- [Required action]:
The answer must consist of every line from the data that holds "stopped".

------ Working data

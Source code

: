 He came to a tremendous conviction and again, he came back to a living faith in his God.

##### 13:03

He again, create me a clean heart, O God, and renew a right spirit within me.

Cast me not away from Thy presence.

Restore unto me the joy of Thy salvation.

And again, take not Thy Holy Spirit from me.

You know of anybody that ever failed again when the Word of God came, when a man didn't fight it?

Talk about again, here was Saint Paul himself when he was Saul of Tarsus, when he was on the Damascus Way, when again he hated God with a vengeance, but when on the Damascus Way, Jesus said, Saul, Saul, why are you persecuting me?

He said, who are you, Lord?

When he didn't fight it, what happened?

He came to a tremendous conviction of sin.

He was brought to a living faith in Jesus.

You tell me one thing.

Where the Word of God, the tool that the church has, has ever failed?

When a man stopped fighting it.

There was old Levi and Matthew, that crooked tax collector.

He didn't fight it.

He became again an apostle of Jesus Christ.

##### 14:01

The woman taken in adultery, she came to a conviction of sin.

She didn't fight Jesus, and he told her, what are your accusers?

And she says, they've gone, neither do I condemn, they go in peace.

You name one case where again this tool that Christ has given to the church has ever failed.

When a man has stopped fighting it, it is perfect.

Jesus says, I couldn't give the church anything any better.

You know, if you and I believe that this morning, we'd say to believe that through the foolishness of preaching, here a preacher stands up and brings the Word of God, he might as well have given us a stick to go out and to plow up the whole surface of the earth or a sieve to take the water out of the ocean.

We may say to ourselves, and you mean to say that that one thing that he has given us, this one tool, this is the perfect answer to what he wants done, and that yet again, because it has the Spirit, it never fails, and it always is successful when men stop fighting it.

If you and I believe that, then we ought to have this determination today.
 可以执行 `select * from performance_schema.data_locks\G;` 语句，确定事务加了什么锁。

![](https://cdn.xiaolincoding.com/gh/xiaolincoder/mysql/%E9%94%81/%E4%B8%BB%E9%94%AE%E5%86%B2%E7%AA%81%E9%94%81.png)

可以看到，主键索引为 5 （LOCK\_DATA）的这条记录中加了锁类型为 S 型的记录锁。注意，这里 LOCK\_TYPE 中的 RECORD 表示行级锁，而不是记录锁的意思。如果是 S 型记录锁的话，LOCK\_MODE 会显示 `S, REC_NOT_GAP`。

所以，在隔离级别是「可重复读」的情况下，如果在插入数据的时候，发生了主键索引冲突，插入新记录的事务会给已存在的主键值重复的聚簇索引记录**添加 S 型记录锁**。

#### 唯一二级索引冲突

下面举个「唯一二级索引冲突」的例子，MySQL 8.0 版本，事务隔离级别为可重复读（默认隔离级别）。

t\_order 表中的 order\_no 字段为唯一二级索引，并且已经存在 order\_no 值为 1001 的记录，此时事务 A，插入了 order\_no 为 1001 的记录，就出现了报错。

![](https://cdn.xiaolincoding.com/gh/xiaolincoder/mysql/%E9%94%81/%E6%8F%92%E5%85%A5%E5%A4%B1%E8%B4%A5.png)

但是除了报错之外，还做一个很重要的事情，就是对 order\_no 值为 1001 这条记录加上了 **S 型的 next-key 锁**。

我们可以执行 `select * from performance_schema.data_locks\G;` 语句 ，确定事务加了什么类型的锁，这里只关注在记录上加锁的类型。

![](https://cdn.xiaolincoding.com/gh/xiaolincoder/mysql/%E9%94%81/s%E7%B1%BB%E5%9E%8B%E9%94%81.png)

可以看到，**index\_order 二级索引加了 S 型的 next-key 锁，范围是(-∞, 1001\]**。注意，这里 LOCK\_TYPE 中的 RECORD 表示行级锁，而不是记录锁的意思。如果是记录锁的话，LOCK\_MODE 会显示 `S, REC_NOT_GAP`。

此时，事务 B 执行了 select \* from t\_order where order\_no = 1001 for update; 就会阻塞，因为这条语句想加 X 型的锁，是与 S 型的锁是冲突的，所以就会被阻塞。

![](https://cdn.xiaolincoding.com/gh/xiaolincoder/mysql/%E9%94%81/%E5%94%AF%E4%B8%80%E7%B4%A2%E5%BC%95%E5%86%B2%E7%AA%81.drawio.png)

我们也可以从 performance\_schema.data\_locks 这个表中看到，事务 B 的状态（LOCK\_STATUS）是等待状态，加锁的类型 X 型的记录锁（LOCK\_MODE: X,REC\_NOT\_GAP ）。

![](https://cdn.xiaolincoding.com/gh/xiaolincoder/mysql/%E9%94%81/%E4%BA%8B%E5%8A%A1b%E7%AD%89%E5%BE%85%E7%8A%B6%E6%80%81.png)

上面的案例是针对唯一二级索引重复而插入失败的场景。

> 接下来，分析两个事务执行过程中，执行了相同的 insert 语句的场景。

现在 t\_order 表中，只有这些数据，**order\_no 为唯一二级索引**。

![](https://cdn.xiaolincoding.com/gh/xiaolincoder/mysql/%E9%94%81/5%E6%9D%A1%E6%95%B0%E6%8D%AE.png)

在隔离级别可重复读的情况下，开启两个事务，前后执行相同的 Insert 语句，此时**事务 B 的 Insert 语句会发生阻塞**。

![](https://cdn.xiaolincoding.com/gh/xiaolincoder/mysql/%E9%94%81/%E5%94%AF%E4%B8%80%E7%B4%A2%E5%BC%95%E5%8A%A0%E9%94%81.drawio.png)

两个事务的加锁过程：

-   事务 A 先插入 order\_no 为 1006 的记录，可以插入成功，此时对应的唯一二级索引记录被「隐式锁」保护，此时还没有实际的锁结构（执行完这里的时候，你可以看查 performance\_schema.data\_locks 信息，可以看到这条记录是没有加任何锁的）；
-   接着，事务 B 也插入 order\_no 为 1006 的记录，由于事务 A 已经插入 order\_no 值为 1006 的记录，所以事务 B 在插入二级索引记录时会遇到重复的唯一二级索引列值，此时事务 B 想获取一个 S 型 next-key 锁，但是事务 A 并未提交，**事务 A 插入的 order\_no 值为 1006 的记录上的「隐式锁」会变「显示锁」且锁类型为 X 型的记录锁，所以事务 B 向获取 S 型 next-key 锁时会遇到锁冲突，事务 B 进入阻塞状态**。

------------

- [Output for this task]:
When a man stopped fighting it.
When a man has stopped fighting it, it is perfect.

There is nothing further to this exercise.